» Exercise instructions:
Set down every record below exactly as written, but leave out the pictures.

*** Opening Supplied material ***

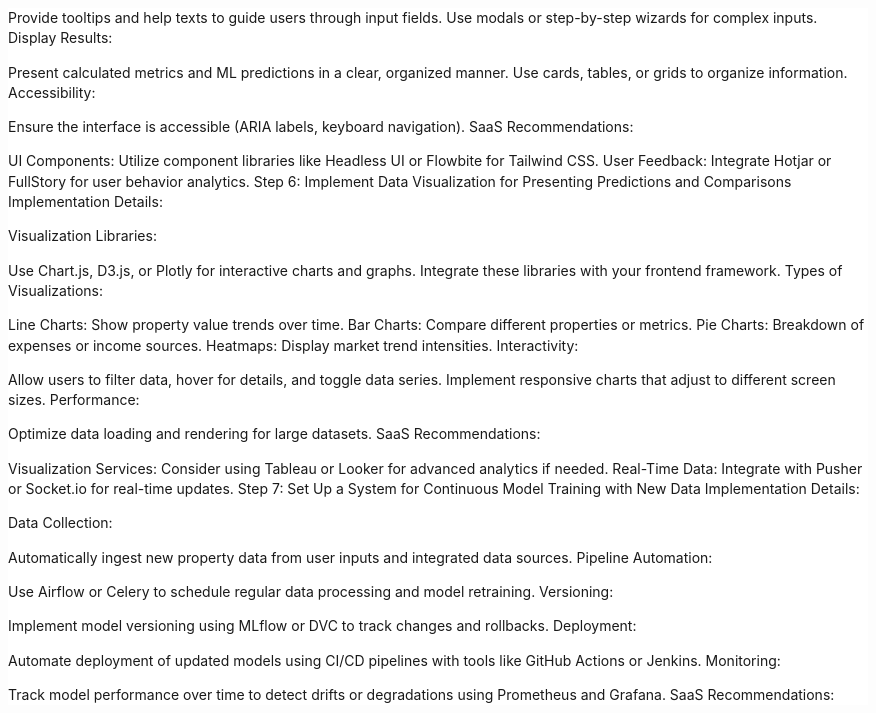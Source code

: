 Provide tooltips and help texts to guide users through input fields.
Use modals or step-by-step wizards for complex inputs.
Display Results:

Present calculated metrics and ML predictions in a clear, organized manner.
Use cards, tables, or grids to organize information.
Accessibility:

Ensure the interface is accessible (ARIA labels, keyboard navigation).
SaaS Recommendations:

UI Components: Utilize component libraries like Headless UI or Flowbite for Tailwind CSS.
User Feedback: Integrate Hotjar or FullStory for user behavior analytics.
Step 6: Implement Data Visualization for Presenting Predictions and Comparisons
Implementation Details:

Visualization Libraries:

Use Chart.js, D3.js, or Plotly for interactive charts and graphs.
Integrate these libraries with your frontend framework.
Types of Visualizations:

Line Charts: Show property value trends over time.
Bar Charts: Compare different properties or metrics.
Pie Charts: Breakdown of expenses or income sources.
Heatmaps: Display market trend intensities.
Interactivity:

Allow users to filter data, hover for details, and toggle data series.
Implement responsive charts that adjust to different screen sizes.
Performance:

Optimize data loading and rendering for large datasets.
SaaS Recommendations:

Visualization Services: Consider using Tableau or Looker for advanced analytics if needed.
Real-Time Data: Integrate with Pusher or Socket.io for real-time updates.
Step 7: Set Up a System for Continuous Model Training with New Data
Implementation Details:

Data Collection:

Automatically ingest new property data from user inputs and integrated data sources.
Pipeline Automation:

Use Airflow or Celery to schedule regular data processing and model retraining.
Versioning:

Implement model versioning using MLflow or DVC to track changes and rollbacks.
Deployment:

Automate deployment of updated models using CI/CD pipelines with tools like GitHub Actions or Jenkins.
Monitoring:

Track model performance over time to detect drifts or degradations using Prometheus and Grafana.
SaaS Recommendations:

*** Closing Supplied material ***

» Answer to the problem:
Source code

: Provide tooltips and help texts to guide users through input fields.
Use modals or step-by-step wizards for complex inputs.
Display Results:

Present calculated metrics and ML predictions in a clear, organized manner.
Use cards, tables, or grids to organize information.
Accessibility:

Ensure the interface is accessible (ARIA labels, keyboard navigation).
SaaS Recommendations:

UI Components: Utilize component libraries like Headless UI or Flowbite for Tailwind CSS.
User Feedback: Integrate Hotjar or FullStory for user behavior analytics.
Step 6: Implement Data Visualization for Presenting Predictions and Comparisons
Implementation Details:

Visualization Libraries:

Use Chart.js, D3.js, or Plotly for interactive charts and graphs.
Integrate these libraries with your frontend framework.
Types of Visualizations:

Line Charts: Show property value trends over time.
Bar Charts: Compare different properties or metrics.
Pie Charts: Breakdown of expenses or income sources.
Heatmaps: Display market trend intensities.
Interactivity:

Allow users to filter data, hover for details, and toggle data series.
Implement responsive charts that adjust to different screen sizes.
Performance:

Optimize data loading and rendering for large datasets.
SaaS Recommendations:

Visualization Services: Consider using Tableau or Looker for advanced analytics if needed.
Real-Time Data: Integrate with Pusher or Socket.io for real-time updates.
Step 7: Set Up a System for Continuous Model Training with New Data
Implementation Details:

Data Collection:

Automatically ingest new property data from user inputs and integrated data sources.
Pipeline Automation:

Use Airflow or Celery to schedule regular data processing and model retraining.
Versioning:

Implement model versioning using MLflow or DVC to track changes and rollbacks.
Deployment:

Automate deployment of updated models using CI/CD pipelines with tools like GitHub Actions or Jenkins.
Monitoring:

Track model performance over time to detect drifts or degradations using Prometheus and Grafana.
SaaS Recommendations:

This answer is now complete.